Et c'est important, c'est essentiel, car cela vient définitivement casser cette terrible évidence que le doute serait l'opposé de la foi.
Non, non et non.

L'opposé de la foi, c'est la certitude. C'est l'idole.
La foi se nourrit du doute, car le doute, c'est aussi notre humanité qui s'interroge.
C'est ce qui peut m'empêcher de tomber dans le piège du fondamentaliste.
Mais attention, ici une distinction s'impose : Attention, car  il y a doute et… doute !

Il y a un doute mauvais, c'est celui qui ronge Pierre dans l'eau, celui qui vient miner la confiance. Mais c'est dans notre nature humaine.

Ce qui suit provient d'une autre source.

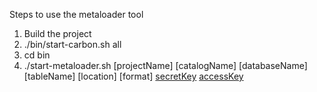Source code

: Steps to use the metaloader tool

1. Build the project
2. ./bin/start-carbon.sh all
3. cd bin
4. ./start-metaloader.sh [projectName] [catalogName] [databaseName] [tableName] [location] [format] [secretKey](optional) [accessKey](optional)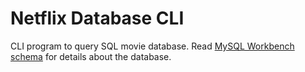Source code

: # Netflix Database CLI

CLI program to query SQL movie database. Read [MySQL Workbench schema](https://github.com/mabackma/netflix/blob/master/netflix.mwb) for details about the database.
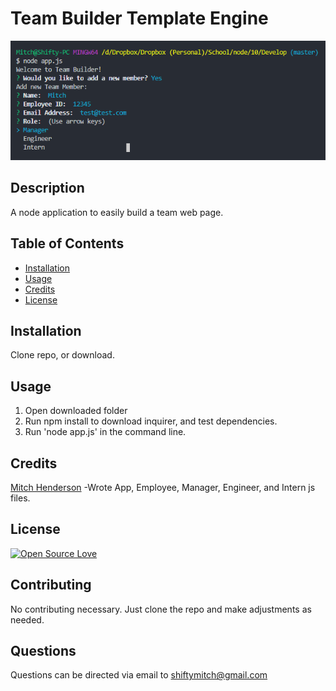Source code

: # Team Builder Template Engine

![](./Assets/img/launch.png)

## Description

A node application to easily build a team web page.

## Table of Contents

* [Installation](#installation)
* [Usage](#usage)
* [Credits](#credits)
* [License](#license)

## Installation

Clone repo, or download.

## Usage 

1. Open downloaded folder
2. Run npm install to download inquirer, and test dependencies.
3. Run 'node app.js' in the command line.

## Credits

[Mitch Henderson](https://shiftymitch.github.io/portfolio/2)
-Wrote App, Employee, Manager, Engineer, and Intern js files.

## License

[![Open Source Love](https://badges.frapsoft.com/os/v1/open-source.svg?v=103)](https://github.com/ellerbrock/open-source-badges/)

## Contributing

No contributing necessary. Just clone the repo and make adjustments as needed.

## Questions

Questions can be directed via email to shiftymitch@gmail.com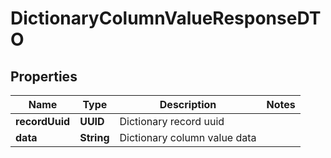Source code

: 

# DictionaryColumnValueResponseDTO


## Properties

| Name | Type | Description | Notes |
|------------ | ------------- | ------------- | -------------|
|**recordUuid** | **UUID** | Dictionary record uuid |  |
|**data** | **String** | Dictionary column value data |  |



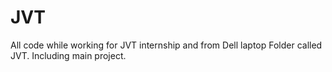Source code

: # JVT
All code while working for JVT internship and from Dell laptop Folder called JVT. Including main project.

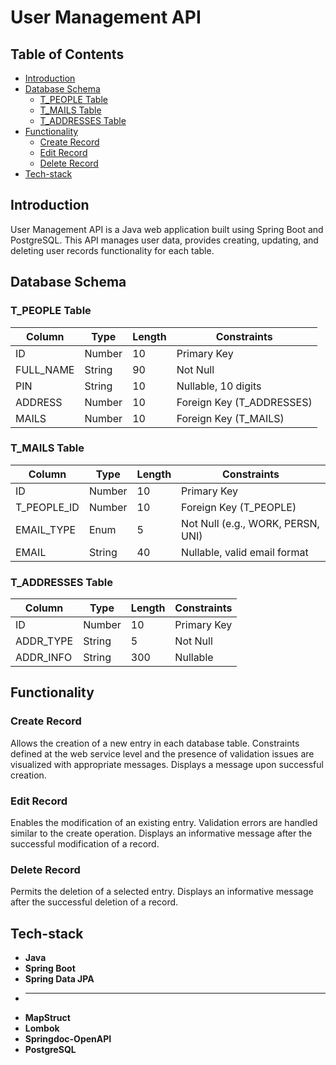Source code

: # User Management API

## Table of Contents
- [Introduction](#introduction)
- [Database Schema](#database-schema)
    - [T_PEOPLE Table](#t_people-table)
    - [T_MAILS Table](#t_mails-table)
    - [T_ADDRESSES Table](#t_addresses-table)
- [Functionality](#functionality)
    - [Create Record](#create-record)
    - [Edit Record](#edit-record)
    - [Delete Record](#delete-record)
- [Tech-stack](#tech-stack)

## Introduction

User Management API is a Java web application built using Spring Boot and PostgreSQL.
This API manages user data, provides creating, updating, and deleting user records functionality for each table.

## Database Schema


### T_PEOPLE Table

| Column     | Type     | Length | Constraints              |
|------------|----------|--------|--------------------------|
| ID         | Number   | 10     | Primary Key              |
| FULL_NAME  | String   | 90     | Not Null                 |
| PIN        | String   | 10     | Nullable, 10 digits      |
| ADDRESS    | Number   | 10     | Foreign Key (T_ADDRESSES)|
| MAILS      | Number   | 10     | Foreign Key (T_MAILS)    |

### T_MAILS Table

| Column      | Type     | Length | Constraints                |
|-------------|----------|--------|----------------------------|
| ID          | Number   | 10     | Primary Key                |
| T_PEOPLE_ID | Number   | 10     | Foreign Key (T_PEOPLE)     |
| EMAIL_TYPE  | Enum     | 5      | Not Null (e.g., WORK, PERSN, UNI)|
| EMAIL       | String   | 40     | Nullable, valid email format|

### T_ADDRESSES Table

| Column      | Type     | Length | Constraints         |
|-------------|----------|--------|---------------------|
| ID          | Number   | 10     | Primary Key         |
| ADDR_TYPE   | String   | 5      | Not Null            |
| ADDR_INFO   | String   | 300    | Nullable            |

## Functionality

### Create Record

Allows the creation of a new entry in each database table. Constraints defined at the web service level and the presence of validation issues are visualized with appropriate messages. Displays a message upon successful creation.

### Edit Record

Enables the modification of an existing entry. Validation errors are handled similar to the create operation. Displays an informative message after the successful modification of a record.

### Delete Record

Permits the deletion of a selected entry. Displays an informative message after the successful deletion of a record.

## Tech-stack

- **Java**
- **Spring Boot**
- **Spring Data JPA**
- ****
- **MapStruct**
- **Lombok**
- **Springdoc-OpenAPI**
- **PostgreSQL**
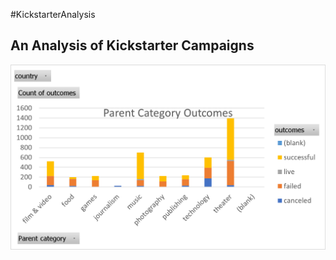 #KickstarterAnalysis
## An Analysis of Kickstarter Campaigns
![image_name](https://github.com/raneymjohnGit/KickstarterAnalysis/blob/main/Parent_Category_Outcomes.png)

A cela Jésus répond, nous l'avons vu, en nous tendant la main et en nous relevant de nos peurs.
Et puis il y a un bon doute, le doute méthodologique, ce doute qui me conduit à toujours m'interroger, à ne jamais m'enfermer dans mes certitudes qui peuvent très vite devenir mes idoles.

Mes amis, les douteurs n'ont jamais allumé de buchers…
La certitude aveugle, elle, allume des bûchers, provoque l'exode de populations, au simple fait que ceux là ne croient pas comme il faudrait…
Comme je le disais en commençant : je ne crois pas que Dieu aime les super croyants, car ceux là peuvent vite se transformer en intégristes tuant et suant la haine de l'autre.
C'est la face ignoble, cachée, le revers de la médaille de la foi : le fondamentalisme sectaire, caricature haineuse du chemin de la foi.

Ainsi, deux pièges nous guettent, en une terrible alternative :
-        ou nous  "croyons trop", sans jamais nous interroger et nous remettre en question, et nous nous aveuglons, et nous risquons de devenir à notre tour des mercenaires de la haine ;
-        ou nous ne croyons plus en rien, et nous nous réfugions dans le cynisme et la "désabusion"[2], et nous perdons la confiance, l'espérance et la force même d'aimer !

Mais l'Evangile nous propose une autre voix (voie !) :
-        n'ayons pas peur de nos doutes, n'ayons pas peur de nous interroger.
N'ayons pas peur d'être des petits croyants : mais de ces croyants "quand même", des croyants  pourtant qui osent se jeter à l'eau de la vie, dans la confiance et l'espérance, avec la seule force d'aimer.
Et cela sans nous résigner,  jamais ; certains que Dieu, par- delà nos peurs, nous tend la main de son amour.

A nous de ne pas regarder toujours du coté du vent violent mais aussi vers la lumière!
Oh, bien sûr, nous doutons, et c'est normal car nous sommes des petits croyants,  des .....oligopistoi !
Mais Dieu aime les oligopistoi.... qu'Il relève sans  se lasser jamais de leurs peurs. Amen




                                   Pasteur Jean-François Breyne



[1] In Cent prières possibles, p. 66.